What you will do: Everything in the listing below from the line containing "- [ ] Monitoreo y métricas" through the line containing "- Documentación de" must be repeated exactly; the remaining lines are not wanted.

== Data ==

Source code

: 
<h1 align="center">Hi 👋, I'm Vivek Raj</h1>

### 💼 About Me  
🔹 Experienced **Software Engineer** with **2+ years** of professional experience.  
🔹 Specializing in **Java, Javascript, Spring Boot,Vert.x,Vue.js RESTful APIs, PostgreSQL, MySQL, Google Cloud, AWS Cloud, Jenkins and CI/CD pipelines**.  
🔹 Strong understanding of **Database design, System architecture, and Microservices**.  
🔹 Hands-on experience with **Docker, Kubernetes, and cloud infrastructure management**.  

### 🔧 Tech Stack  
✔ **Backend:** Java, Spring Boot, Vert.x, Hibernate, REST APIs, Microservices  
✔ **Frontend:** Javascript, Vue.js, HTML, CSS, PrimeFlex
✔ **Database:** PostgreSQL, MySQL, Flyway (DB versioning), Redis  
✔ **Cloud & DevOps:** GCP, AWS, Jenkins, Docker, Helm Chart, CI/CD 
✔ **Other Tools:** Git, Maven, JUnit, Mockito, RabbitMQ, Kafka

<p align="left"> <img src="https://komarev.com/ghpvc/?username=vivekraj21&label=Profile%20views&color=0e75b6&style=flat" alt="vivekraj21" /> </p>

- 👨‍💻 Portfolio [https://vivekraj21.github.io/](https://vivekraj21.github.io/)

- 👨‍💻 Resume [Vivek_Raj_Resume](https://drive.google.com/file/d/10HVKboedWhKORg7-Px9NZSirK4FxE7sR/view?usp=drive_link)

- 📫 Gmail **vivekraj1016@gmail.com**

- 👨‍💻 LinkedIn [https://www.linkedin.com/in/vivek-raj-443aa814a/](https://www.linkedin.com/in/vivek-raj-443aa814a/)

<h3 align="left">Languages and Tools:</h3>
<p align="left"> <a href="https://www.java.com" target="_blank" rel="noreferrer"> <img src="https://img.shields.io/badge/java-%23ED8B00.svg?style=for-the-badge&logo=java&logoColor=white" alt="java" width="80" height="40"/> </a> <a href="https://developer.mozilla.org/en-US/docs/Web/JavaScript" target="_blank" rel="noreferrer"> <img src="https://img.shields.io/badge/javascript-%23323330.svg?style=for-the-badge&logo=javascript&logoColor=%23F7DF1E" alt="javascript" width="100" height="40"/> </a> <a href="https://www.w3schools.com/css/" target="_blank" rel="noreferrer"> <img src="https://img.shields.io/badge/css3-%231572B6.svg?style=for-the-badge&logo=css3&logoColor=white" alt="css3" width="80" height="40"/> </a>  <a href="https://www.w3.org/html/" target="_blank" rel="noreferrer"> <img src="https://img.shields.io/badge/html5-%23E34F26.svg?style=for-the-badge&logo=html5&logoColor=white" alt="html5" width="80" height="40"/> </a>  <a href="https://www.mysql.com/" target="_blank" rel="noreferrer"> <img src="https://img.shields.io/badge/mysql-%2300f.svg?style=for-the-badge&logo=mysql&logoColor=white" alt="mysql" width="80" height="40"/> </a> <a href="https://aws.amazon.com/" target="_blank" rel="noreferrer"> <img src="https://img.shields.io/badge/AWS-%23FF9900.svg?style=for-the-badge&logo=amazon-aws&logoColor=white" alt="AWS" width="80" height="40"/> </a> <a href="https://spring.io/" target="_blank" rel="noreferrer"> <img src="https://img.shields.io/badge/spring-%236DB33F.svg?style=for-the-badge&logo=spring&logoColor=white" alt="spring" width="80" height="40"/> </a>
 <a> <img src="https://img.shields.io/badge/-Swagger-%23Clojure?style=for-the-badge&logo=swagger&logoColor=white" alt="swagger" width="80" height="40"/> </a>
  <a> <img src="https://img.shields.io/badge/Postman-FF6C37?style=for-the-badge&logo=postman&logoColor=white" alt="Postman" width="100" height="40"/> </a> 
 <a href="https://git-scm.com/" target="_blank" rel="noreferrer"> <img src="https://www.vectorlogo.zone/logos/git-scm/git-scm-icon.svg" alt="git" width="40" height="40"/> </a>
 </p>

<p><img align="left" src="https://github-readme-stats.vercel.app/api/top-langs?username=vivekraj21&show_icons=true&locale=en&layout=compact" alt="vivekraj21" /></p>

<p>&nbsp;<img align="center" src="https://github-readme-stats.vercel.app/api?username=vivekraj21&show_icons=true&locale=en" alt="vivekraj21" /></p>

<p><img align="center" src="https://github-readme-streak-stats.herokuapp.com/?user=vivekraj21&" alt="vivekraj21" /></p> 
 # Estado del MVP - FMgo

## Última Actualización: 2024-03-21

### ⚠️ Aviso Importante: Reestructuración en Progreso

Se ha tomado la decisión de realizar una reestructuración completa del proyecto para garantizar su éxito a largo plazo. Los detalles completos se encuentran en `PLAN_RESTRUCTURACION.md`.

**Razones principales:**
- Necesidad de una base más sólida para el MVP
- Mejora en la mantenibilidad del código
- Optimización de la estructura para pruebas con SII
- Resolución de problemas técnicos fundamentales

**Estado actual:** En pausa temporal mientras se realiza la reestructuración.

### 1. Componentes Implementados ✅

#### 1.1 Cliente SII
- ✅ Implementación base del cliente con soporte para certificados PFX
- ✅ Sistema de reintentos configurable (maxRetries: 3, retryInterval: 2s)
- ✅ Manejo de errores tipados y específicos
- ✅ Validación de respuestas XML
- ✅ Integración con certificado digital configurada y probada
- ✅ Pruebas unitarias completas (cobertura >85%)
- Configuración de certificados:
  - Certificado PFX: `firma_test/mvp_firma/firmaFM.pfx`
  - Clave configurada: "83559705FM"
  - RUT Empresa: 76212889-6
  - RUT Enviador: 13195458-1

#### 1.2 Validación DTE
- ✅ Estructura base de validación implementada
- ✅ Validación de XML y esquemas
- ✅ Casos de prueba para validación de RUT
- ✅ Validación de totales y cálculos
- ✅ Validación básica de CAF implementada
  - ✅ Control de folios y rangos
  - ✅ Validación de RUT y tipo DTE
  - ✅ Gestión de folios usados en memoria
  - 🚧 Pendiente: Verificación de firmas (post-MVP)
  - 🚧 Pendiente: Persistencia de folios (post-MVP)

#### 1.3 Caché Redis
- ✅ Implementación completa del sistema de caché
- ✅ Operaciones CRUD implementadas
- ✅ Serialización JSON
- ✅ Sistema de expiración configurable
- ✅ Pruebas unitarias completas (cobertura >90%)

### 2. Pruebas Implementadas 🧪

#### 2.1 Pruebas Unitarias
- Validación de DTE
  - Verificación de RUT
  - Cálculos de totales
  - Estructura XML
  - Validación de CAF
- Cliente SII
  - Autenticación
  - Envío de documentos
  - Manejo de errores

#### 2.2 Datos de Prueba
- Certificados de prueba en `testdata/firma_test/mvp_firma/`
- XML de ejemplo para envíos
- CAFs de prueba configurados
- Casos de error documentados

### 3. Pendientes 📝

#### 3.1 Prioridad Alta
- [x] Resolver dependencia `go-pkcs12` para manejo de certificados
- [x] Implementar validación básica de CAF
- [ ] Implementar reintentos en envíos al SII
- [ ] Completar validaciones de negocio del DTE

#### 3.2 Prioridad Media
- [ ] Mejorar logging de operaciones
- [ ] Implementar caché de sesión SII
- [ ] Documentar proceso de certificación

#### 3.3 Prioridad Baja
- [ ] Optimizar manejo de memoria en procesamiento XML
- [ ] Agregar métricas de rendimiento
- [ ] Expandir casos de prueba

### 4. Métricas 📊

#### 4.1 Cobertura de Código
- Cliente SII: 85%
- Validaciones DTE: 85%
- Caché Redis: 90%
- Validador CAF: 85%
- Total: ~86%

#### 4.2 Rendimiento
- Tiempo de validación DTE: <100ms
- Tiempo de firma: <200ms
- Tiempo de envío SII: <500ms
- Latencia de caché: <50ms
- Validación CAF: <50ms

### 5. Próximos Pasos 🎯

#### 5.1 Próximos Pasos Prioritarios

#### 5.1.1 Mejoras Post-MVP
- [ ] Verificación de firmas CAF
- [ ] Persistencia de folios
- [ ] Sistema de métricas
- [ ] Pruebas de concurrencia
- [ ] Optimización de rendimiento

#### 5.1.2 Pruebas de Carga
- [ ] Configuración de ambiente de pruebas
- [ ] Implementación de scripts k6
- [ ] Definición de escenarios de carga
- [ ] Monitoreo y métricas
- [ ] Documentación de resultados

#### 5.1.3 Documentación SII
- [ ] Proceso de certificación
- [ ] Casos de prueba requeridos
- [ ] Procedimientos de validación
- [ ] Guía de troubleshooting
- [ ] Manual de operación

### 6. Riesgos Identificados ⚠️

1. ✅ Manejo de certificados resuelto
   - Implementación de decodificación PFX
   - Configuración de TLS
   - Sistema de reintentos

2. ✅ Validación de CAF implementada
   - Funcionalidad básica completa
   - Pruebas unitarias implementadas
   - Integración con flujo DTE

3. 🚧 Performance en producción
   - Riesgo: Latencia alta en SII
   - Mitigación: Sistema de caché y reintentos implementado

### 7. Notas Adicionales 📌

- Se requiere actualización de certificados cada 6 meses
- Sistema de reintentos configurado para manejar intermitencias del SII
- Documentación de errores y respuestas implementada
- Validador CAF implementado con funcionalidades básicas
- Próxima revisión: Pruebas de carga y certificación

===

Written solution:
- [ ] Monitoreo y métricas
- [ ] Documentación de resultados

#### 5.1.3 Documentación SII
- [ ] Proceso de certificación
- [ ] Casos de prueba requeridos
- [ ] Procedimientos de validación
- [ ] Guía de troubleshooting
- [ ] Manual de operación

### 6. Riesgos Identificados ⚠️

1. ✅ Manejo de certificados resuelto
   - Implementación de decodificación PFX
   - Configuración de TLS
   - Sistema de reintentos

2. ✅ Validación de CAF implementada
   - Funcionalidad básica completa
   - Pruebas unitarias implementadas
   - Integración con flujo DTE

3. 🚧 Performance en producción
   - Riesgo: Latencia alta en SII
   - Mitigación: Sistema de caché y reintentos implementado

### 7. Notas Adicionales 📌

- Se requiere actualización de certificados cada 6 meses
- Sistema de reintentos configurado para manejar intermitencias del SII
- Documentación de errores y respuestas implementada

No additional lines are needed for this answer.